Ama belki de, son kabinede yer almayan meslektaşımız Turizm Bakanı Ahmet Tan'ın beyanlarına kulak vermeyi tercih ettik. Nitekim Tan, 3 Mart 1999 günü ‘‘Türkiye'nin turizmde roket hızıyla yükseldiğine’’ ve ‘‘Türkiye'nin terörün en yoğun olduğu dönemde bile turizmde dikkat çekici rekorlara imza attığına’’ diyordu. Keza Tan'a göre ‘‘bu yıl turist sayısı 10 milyonu aşacak’’tı (6 Mart 1999-Gazeteler) ve ‘‘Türkiye turizmde rekor kıracak’’tı (25 Mart 1999-Gazeteler).
Oysa rekor yerine turizmin beli kırıldı.
Nitekim dünyanın belki de en güzel sahillerindeki en lüks otellere gidin bakın... İnlerle cinler top oynuyor.
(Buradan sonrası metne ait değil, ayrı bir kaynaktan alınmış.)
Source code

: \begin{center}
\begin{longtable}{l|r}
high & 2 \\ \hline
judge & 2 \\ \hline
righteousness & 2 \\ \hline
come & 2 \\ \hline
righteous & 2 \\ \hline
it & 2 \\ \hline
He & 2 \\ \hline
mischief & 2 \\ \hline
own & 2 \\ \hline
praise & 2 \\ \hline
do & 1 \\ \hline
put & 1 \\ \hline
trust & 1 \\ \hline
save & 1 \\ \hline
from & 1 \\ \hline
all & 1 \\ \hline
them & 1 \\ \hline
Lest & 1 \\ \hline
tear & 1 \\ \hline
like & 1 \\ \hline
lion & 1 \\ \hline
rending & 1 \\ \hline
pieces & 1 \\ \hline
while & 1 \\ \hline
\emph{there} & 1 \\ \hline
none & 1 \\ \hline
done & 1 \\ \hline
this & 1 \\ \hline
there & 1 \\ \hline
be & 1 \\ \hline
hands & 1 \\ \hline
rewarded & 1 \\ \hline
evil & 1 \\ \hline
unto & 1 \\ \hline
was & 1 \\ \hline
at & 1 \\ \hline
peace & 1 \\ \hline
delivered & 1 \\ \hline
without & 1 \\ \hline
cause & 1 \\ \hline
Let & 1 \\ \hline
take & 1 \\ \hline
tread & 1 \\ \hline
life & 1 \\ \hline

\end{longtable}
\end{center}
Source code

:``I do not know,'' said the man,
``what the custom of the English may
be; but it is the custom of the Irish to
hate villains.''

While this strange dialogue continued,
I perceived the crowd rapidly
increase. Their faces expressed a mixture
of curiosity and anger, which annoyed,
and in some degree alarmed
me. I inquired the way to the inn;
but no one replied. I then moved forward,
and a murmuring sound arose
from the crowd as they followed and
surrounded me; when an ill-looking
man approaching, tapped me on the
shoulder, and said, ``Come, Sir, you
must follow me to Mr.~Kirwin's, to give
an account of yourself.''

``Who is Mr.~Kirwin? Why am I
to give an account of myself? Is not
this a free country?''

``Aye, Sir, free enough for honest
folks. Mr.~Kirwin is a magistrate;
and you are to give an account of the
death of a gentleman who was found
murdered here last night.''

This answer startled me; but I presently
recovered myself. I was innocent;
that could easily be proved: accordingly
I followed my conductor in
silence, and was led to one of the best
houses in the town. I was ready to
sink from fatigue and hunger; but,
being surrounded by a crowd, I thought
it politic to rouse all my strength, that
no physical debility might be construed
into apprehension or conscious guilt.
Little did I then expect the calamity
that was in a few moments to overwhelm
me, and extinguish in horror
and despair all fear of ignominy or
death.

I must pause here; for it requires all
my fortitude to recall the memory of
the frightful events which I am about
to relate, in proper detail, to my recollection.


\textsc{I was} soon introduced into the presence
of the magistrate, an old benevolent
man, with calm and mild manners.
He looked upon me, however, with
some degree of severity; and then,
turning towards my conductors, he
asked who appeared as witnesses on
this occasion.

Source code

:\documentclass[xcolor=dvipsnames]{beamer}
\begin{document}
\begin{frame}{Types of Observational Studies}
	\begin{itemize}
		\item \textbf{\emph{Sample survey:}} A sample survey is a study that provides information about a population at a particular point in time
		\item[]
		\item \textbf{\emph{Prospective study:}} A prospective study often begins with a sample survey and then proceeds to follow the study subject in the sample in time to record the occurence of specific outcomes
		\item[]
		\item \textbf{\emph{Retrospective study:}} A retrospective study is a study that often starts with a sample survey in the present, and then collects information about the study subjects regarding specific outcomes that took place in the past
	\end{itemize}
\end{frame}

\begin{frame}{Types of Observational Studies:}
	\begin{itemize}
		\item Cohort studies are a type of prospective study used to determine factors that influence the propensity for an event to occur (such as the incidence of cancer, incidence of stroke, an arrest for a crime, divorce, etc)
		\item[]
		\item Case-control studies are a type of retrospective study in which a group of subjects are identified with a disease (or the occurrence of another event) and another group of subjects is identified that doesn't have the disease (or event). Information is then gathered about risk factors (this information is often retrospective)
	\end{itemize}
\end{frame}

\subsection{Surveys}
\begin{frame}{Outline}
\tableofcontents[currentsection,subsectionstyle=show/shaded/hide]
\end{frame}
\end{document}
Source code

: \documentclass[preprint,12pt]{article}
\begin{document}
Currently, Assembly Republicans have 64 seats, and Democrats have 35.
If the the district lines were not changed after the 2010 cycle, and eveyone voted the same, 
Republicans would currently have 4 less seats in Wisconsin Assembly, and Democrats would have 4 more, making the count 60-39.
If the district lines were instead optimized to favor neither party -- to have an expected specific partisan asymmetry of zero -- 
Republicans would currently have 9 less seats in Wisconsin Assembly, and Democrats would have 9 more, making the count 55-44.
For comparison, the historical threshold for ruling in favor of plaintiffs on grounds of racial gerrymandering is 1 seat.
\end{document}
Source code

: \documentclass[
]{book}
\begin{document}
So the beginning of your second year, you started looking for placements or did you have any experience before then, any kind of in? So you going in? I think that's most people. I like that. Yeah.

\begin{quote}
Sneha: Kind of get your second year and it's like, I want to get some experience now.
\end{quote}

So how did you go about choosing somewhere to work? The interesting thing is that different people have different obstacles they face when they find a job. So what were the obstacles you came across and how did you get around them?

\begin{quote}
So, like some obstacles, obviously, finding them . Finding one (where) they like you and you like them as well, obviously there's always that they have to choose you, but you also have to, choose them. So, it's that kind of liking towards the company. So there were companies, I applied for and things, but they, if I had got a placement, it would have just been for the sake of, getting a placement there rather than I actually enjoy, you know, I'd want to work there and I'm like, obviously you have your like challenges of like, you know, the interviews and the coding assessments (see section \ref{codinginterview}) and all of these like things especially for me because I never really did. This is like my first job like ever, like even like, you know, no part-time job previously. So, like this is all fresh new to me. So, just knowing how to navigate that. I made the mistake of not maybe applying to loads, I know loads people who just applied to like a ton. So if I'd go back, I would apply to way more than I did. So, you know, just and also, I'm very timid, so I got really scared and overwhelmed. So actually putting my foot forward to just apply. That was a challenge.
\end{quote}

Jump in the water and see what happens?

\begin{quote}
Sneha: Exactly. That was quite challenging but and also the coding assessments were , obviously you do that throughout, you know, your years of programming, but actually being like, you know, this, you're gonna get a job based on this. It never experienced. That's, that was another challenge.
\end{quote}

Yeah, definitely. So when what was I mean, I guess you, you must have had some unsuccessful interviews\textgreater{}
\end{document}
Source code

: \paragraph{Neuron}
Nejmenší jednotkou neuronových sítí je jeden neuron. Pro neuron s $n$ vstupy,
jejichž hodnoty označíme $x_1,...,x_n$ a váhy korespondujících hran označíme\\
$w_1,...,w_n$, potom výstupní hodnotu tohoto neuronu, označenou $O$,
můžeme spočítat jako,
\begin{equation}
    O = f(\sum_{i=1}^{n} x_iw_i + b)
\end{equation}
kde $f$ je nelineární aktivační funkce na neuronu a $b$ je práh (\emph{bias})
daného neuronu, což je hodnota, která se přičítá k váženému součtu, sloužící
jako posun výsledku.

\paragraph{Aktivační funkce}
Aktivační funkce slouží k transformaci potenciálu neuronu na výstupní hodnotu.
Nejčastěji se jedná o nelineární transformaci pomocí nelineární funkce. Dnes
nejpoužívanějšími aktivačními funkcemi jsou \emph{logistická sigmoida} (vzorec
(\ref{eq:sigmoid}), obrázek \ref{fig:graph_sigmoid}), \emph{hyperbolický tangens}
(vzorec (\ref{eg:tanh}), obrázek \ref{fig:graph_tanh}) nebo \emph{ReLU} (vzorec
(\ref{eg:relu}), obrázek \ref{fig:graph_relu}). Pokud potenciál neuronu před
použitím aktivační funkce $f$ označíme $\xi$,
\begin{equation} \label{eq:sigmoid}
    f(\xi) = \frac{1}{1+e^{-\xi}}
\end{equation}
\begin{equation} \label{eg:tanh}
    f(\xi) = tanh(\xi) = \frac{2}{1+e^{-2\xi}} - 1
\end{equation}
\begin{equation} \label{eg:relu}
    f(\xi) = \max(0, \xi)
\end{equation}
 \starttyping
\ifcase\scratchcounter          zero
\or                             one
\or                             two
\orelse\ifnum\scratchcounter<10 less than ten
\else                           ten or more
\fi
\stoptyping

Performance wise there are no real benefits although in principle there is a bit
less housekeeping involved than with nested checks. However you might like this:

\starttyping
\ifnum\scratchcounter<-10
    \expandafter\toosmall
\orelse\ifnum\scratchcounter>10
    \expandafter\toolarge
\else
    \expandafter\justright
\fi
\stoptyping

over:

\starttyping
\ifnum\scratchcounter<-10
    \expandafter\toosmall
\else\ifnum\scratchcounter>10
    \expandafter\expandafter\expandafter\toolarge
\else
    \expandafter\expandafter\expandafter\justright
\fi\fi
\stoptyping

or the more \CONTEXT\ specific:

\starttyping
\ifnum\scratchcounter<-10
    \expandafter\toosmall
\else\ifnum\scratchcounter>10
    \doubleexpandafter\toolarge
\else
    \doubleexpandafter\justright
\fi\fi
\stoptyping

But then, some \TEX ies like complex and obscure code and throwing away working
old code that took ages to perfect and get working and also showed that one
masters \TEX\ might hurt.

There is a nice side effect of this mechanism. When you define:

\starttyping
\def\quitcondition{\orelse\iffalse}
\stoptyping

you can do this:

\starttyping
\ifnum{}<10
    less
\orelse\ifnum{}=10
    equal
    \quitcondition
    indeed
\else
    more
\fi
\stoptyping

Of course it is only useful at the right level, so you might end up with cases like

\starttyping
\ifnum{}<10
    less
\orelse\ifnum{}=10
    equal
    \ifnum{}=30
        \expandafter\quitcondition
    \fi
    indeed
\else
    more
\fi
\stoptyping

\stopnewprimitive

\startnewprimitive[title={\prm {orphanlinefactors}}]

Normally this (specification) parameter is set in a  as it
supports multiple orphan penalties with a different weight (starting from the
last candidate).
Vaziyet tek kelimeyle vahim!
Her yıl ‘turizmde iptaller var’ türünden lafları duymaya alıştığımız için bu defaki durumun niçin farklı olduğunu ve neden zamanında önlem alınmadığını araştırdık:
Yıl başından şubat ortasına kadar her şey iyi gidiyormuş. Nitekim bu yıl ortalama yüzde 20 kadar turist artışı olacağı düşünülüyormuş.
Abdullah Öcalan'ın yakalanıp 16 Şubat'ta Türkiye'ye getirilmesi üzerine PKK'nın Avrupa'da estirdiği terör havasını anımsayacaksınız.
İşte bu olaylar üzerine iptaller başlamış. Bazıları ‘‘her yılki gibi bu da gelir geçer’’ sanmış. Ama İngiltere, Fransa, Belçika Dışişleri Bakanlıkları ‘‘Türkiye'nin turistler için riskli ülke’’ olduğunu açıklayınca, Avrupa'dan Türkiye'ye en çok turist (1997'de 813 bin) getiren Öger Turizm'in sahibi Vural Öger durumun vahametini anlamış. Hemen Ankara'ya gelmiş. Hatta Başbakan Yardımcısı Hüsamettin Özkan ve Bakan Ahmet Tan'la görüşüp, ‘‘İki yıl önce 57 Japon teröristin öldürülmesi üzerine Mısır'ın 50 milyon marklık bir tanıtma kampanyası ile havayı lehine çevirmesi gibi acil bir tanıtma kampanyası yapılmasını’’ tavsiye etmiş. ‘‘Bir kriz yönetim merkezi’’ oluşturulmasını önermiş. Ama karşısına ‘‘paramız olsa önce çocukların aşısı için kullanırız’’ yanıtı çıkmış.
Bizimkileri vaziyetin vahametine, Avrupa'nın Condor, Neckerman, Gulet, Marmara, Mediteranean gibi büyük ‘Tur Operatörü’ firmalar da ikna edememiş.
Tanınmış Turizmci Besim Tibuk'a sorduk. Yukarıdaki bilgileri o da doğruladı. Sonra çare olarak, ‘‘Hükümet Türkiye'yi tanıtma için 100 milyon marklık bir ihale açmalı. Projeyi getirip ihaleyi alana teminat mektubu vermeli ama ödemeyi 6 ay sonra yapmalı. Bu sırada turizm sektörünü ‘‘doğal afet’’ bölgelerinde uygulanan kurallarla korumalı. Bir de geçmiş yıllarda getirdiği dövizi esas alarak firmalara Eximbank kredisi vermeli. Sektörün beli ancak öyle doğrulur’’ dedi.